Llewellyn King: In U.K.: Sex, booze, rock and Jihadism
It is a simple question, but there are only fragments of an answer. The question is: Why do so many Muslims, born in Britain, turn to Jihadism?
The best numbers available show that more than 500 young, British-born Muslims have traveled to Syria to fight for the Islamic State. By comparison, an estimated 100 Americans have taken up arms for the Islamic State. As the population of the United States is 313 million, compared to 63 million for the whole of Britain, the disparity is huge.
The “the enemy within,” as the British media call these young people, has deeply disturbed the British public, as it looks to its political leaders to take action. One writer, in The Daily Telegraph, says that the government has been soft when it should have been tough, and tough when it should have been soft.
The truth is that successive British administrations have been silent on the consequences of immigration since the second Churchill government, in 1951-55. Everyone is to blame and no one is to blame.
Britain never saw a large influx of immigrants after the Norman Conquest, in 1066. In fact, it had become quite proud of its tolerance for émigrés; Karl Marx was the exemplar. The Jews were tolerated after the 1650s, but excluded from many occupations and social circles.

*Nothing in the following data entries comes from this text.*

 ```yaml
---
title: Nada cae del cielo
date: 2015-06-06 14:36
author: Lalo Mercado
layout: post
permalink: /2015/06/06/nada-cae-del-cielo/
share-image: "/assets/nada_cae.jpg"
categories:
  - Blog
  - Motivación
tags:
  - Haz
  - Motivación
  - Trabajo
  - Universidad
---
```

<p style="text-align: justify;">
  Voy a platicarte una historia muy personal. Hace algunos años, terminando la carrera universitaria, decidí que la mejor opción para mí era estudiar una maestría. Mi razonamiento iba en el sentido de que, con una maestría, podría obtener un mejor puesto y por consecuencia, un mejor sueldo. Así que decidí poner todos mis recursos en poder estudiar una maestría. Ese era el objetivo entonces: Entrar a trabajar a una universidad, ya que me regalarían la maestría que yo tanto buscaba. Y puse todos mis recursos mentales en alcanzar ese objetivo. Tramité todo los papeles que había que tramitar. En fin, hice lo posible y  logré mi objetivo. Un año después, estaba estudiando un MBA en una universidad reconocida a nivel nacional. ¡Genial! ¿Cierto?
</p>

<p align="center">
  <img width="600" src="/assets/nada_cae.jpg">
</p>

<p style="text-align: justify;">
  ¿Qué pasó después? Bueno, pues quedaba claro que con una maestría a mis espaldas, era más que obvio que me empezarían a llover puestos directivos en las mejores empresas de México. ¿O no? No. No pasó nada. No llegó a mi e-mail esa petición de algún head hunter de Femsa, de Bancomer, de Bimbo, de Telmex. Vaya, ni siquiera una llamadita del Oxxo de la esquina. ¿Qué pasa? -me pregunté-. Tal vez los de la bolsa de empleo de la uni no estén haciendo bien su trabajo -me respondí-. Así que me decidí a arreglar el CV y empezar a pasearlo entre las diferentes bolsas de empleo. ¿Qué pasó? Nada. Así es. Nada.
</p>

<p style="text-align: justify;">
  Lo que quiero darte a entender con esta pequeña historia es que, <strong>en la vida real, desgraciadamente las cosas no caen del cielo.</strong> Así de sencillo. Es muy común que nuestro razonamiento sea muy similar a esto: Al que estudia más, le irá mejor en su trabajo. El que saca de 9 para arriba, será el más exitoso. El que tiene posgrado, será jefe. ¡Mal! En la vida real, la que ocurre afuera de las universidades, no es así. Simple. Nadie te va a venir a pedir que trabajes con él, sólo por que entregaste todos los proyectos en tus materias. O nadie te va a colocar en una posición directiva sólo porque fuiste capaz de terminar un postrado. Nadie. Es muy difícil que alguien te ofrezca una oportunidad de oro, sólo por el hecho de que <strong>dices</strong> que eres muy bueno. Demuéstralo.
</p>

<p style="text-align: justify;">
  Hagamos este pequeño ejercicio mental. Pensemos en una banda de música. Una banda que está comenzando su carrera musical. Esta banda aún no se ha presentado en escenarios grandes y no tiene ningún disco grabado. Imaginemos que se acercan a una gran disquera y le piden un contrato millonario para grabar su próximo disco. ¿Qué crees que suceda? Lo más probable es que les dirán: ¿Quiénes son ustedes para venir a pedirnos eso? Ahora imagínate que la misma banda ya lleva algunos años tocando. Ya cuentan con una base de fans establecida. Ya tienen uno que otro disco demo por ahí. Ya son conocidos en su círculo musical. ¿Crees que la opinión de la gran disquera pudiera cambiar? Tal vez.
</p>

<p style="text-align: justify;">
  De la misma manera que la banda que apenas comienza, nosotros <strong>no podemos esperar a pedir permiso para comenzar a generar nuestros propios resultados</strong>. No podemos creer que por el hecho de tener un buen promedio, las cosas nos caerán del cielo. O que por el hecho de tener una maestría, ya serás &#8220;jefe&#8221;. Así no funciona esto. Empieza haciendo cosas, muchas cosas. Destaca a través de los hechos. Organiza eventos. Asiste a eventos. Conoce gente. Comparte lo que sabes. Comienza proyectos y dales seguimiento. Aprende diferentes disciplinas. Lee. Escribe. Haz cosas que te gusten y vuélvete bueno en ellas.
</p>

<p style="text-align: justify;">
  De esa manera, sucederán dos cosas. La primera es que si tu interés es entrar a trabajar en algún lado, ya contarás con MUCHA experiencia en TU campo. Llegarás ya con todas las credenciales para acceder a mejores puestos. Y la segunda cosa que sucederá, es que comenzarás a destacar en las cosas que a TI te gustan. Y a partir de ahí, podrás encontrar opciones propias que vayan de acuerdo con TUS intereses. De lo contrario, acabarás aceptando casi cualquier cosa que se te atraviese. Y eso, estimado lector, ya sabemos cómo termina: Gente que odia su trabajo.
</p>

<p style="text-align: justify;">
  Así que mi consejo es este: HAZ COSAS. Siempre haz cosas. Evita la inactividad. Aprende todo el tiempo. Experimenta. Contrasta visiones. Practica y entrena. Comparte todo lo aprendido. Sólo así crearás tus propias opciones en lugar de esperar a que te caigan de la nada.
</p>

Past and present Britain is made up of enclaves remarkably uninterested in each other. Hence, a small island nation can support 53 distinct, regional accents and dialects.
Idealists believed that post-World War II immigration would change Britain for the better, sweeping away its imperial trappings. Actually if anything eroded the class structure, it was the great wave of pop music and fashion in the 1960s.
Surveys show that of the immigrants from the Indian Subcontinent, the Indians, mostly Hindu, assimilated best and took to business -- and the class system -- with alacrity, many becoming millionaires. The Muslims, primarily from Pakistan, have fared the worst. They assimilated least and imported practices that are a savage affront to British values: forced and under-age marriages, honor killings, and halal butchers, opposed by many British animal-rights groups.
These same values have made life rough for young men of Pakistani descent. For working-class British youth, sex, booze, music and soccer are their safety valves. Sexual frustration is endemic all over the Muslim world; it is at work among devout, young Muslim men in Britain, where sex is celebrated in the culture.
British business had a role in the mix of immigrants in the 1960s. Businesses wanted workers for the textile mills and factories in northern England, who would do the dirty, poorly paid work nobody else wanted. The proprietor of large tire-retreading company boasted to me in 1961 how he had solved the labor problem by recruiting rural Pakistanis, who worked hard and cheaply and kept to themselves. His words have echoed with me down through the years.
This alone does not explain why, for example, a preponderance of the Jihadists are from London, or why some of them seem to be university types from the London School of Economics, King's College London, the School for Oriental and African Studies, and others. If you are young, male and Muslim, and even somewhat religious, it is easy to be convinced that you live among the infidels with their alcohol and preoccupation with coitus.
But, again, it is not explanation enough; not an explanation of why a generation of British-born young men are attracted to the life and values of their distant ancestors, or why they have shown such savagery.
Britain has comforted itself by dealing with self-identified “community leaders” in the Muslim community. Unfortunately the real leaders have been fiery, foreign-born imams who proselytize hatred in the mosques that serve Britain’s 2 million Muslims. The Muslim communities have been hidden in plain sight from the British mainstream.